CoreDNS vs NodeLocal DNS Cache: Cutting Kubernetes DNS Latency by 10x
We benchmarked NodeLocal DNSCache after a DNS incident we don’t want to repeat. “Why does every HTTP call add 5ms latency?” Every service call requires DNS lookup. Your pods talk to CoreDNS over the network.
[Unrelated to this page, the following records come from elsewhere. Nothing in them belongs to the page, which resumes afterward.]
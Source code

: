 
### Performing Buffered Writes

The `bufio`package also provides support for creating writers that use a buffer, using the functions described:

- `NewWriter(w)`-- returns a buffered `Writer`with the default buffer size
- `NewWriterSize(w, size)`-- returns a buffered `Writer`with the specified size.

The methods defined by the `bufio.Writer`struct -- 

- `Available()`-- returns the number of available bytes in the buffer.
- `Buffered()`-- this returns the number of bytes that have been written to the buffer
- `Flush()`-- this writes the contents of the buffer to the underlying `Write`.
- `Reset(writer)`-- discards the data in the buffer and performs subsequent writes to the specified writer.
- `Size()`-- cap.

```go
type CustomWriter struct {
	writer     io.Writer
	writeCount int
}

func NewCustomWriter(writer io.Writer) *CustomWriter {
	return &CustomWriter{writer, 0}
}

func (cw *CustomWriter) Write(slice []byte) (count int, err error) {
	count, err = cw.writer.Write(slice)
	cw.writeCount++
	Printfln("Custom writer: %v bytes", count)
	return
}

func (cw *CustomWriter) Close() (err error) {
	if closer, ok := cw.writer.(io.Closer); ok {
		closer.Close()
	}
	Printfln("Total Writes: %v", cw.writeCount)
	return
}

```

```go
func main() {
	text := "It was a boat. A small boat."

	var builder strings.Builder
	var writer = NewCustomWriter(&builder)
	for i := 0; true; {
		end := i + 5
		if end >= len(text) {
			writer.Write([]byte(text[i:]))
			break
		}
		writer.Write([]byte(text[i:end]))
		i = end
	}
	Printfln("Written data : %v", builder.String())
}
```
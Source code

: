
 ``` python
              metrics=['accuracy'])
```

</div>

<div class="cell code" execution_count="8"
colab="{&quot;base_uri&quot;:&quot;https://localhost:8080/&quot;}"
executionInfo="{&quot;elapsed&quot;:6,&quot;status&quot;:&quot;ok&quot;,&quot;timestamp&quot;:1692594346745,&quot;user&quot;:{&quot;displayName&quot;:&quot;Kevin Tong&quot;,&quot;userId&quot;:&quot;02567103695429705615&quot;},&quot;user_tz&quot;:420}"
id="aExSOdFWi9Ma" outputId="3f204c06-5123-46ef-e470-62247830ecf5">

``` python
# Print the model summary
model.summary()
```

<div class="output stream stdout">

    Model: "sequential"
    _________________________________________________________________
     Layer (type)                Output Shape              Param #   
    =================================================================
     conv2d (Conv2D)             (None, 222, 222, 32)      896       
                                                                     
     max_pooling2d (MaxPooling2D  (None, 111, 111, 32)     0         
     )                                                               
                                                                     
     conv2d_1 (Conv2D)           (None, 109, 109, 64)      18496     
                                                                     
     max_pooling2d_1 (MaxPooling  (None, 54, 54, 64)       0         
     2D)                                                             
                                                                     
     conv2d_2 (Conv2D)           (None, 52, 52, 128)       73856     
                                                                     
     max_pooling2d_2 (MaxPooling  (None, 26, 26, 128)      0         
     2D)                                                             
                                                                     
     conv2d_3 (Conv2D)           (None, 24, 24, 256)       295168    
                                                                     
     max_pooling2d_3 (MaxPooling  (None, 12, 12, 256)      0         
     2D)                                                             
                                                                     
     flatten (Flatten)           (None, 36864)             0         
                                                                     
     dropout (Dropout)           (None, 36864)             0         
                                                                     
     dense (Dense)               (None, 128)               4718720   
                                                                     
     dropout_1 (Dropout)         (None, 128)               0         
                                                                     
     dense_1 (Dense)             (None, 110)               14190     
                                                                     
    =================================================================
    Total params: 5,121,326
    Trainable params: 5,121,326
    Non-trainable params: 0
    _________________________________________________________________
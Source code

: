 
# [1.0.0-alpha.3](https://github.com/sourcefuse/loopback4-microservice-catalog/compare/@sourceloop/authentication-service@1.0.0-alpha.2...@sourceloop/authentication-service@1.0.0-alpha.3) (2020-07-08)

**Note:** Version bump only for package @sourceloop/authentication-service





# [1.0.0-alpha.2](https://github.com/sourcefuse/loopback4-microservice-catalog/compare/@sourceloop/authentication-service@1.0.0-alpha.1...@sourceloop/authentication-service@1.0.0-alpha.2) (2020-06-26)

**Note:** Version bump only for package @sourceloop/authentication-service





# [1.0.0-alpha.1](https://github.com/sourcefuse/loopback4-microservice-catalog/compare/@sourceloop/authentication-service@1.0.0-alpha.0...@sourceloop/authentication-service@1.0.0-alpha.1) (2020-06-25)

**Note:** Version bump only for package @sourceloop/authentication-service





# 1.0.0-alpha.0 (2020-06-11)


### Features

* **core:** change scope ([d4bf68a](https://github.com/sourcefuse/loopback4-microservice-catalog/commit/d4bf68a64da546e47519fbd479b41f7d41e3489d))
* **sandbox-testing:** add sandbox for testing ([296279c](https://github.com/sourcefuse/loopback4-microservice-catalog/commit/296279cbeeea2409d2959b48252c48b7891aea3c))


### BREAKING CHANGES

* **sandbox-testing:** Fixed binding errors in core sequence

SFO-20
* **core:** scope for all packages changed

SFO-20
With NodeLocal DNS Cache, that drops to 0.2ms.
Tested on: Kubernetes 1.28, CoreDNS 1.11, NodeLocal DNSCache 1.22, 50-node cluster
The DNS Bottleneck
How Kubernetes DNS Works
Without NodeLocal DNS Cache:
Pod → kube-dns Service (ClusterIP) → CoreDNS Pod
└─ Network hop (5-20ms) └─ Possibly on different node
DNS path:
1. Pod makes DNS query (UDP)
2. Query goes to kube-dns ClusterIP (10.96.0.10)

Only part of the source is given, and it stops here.